First I'll talk about chunking bits into bytes and words. Second, I'll talk about registers and how all operations are ultimately done on those. Next I'll talk about RAM, the special registers that deal with it, and what allocation and deallocation mean. This will allow us to describe the stack, and how data is transferred to and from function calls. The limitations of the stack will introduce the heap, and some more strategies for allocation and deallocation. I'll briefly discuss disks and secondary storage. Virtual Memory will be a powerful construct that allows us to blur the boundaries between disks and RAM, and it sets up the difference between kernel space and user space and how kernels manage the memory of multiple processes. These processes might use inter-process communication, which can be expensive. Threads are an alternative that are cheaper but have their own tradeoffs. Lastly, I'll talk about CPU caches, which are critical to how modern CPUs are so fast.

These pieces will build up the memory hierarchy, which are layers of progressively larger and slower types of memory. This hierarchy consists -- from fastest to largest -- of registers, CPU caches, RAM, and disks. Efficient computation keeps frequently and imminently needed data in the lower levels of the hierarchy, using the higher levels as storage.

Readers who know this material will find many places where I ignore lots of details, some of which may be considered important. I'll intentionally simplify the mental model of memory to give people an intuition as to what's happening, but this necessitates being a bit fast and loose. I encourage interested readers to dig deeper into the details from other sources. I've listed some I particularly like at the end.

Bits, Bytes, and Words🔗

Bits are things that can be in two positions, which we traditionally call 0 or 1. In modern computers, they may be tiny capacitors, tiny magnetic regions, or more. The details of a bit won't concern us, but you should know that there are trade-offs involved in the choice of bit-material: speed, cost, volatility, and more. If you wonder why we don't just build all of our memory with the super-fast stuff, know that there is a reason (and it's not just cost!).
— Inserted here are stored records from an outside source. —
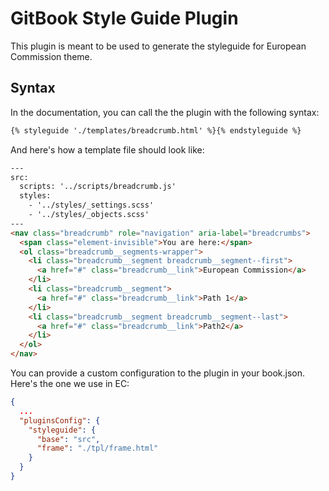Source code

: # GitBook Style Guide Plugin

This plugin is meant to be used to generate the styleguide for European Commission theme.

## Syntax

In the documentation, you can call the the plugin with the following syntax:

```markdown
{% styleguide './templates/breadcrumb.html' %}{% endstyleguide %}
```

And here's how a template file should look like:

```html
---
src:
  scripts: '../scripts/breadcrumb.js'
  styles:
    - '../styles/_settings.scss'
    - '../styles/_objects.scss'
---
<nav class="breadcrumb" role="navigation" aria-label="breadcrumbs">
  <span class="element-invisible">You are here:</span>
  <ol class="breadcrumb__segments-wrapper">
    <li class="breadcrumb__segment breadcrumb__segment--first">
      <a href="#" class="breadcrumb__link">European Commission</a>
    </li>
    <li class="breadcrumb__segment">
      <a href="#" class="breadcrumb__link">Path 1</a>
    </li>
    <li class="breadcrumb__segment breadcrumb__segment--last">
      <a href="#" class="breadcrumb__link">Path2</a>
    </li>
  </ol>
</nav>
```

You can provide a custom configuration to the plugin in your book.json. Here's the one we use in EC:

```json
{
  ...
  "pluginsConfig": {
    "styleguide": {
      "base": "src",
      "frame": "./tpl/frame.html"
    }
  }
}
```
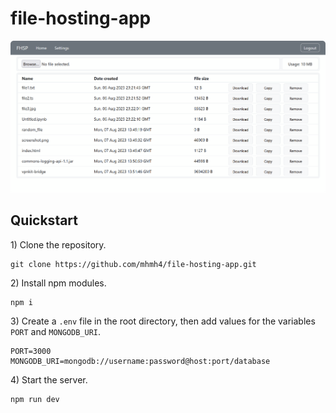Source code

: # file-hosting-app

<img src="images/screenshot.png">

## Quickstart

1\) Clone the repository.

```
git clone https://github.com/mhmh4/file-hosting-app.git
```

2\) Install npm modules.

```
npm i
```

3\) Create a `.env` file in the root directory, then add values for the variables `PORT` and `MONGODB_URI`.

```
PORT=3000
MONGODB_URI=mongodb://username:password@host:port/database
```

4\) Start the server.

```
npm run dev
```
The smallest number of bits that modern computers can reasonably access is 8, called a byte. To check an individual bit, the computer would need to load a byte then check the bit (by something like an AND operation).

Computers based on single bytes fell out of favor some time ago. The architecture started assuming multi-byte chunks as a primitive memory size: first 2 bytes, then 4 bytes, then 8 bytes on most modern architectures. This natural chunk size is called a word. Let's simplify our discussion (at a small cost in accuracy) by assuming that all memory movements, computations, etc are done in units of a word.1

1

Actually, movement between RAM and the CPU is done in units of cache-lines, and from disk to RAM in units of pages. We'll discuss these, but it won't affect our mental model.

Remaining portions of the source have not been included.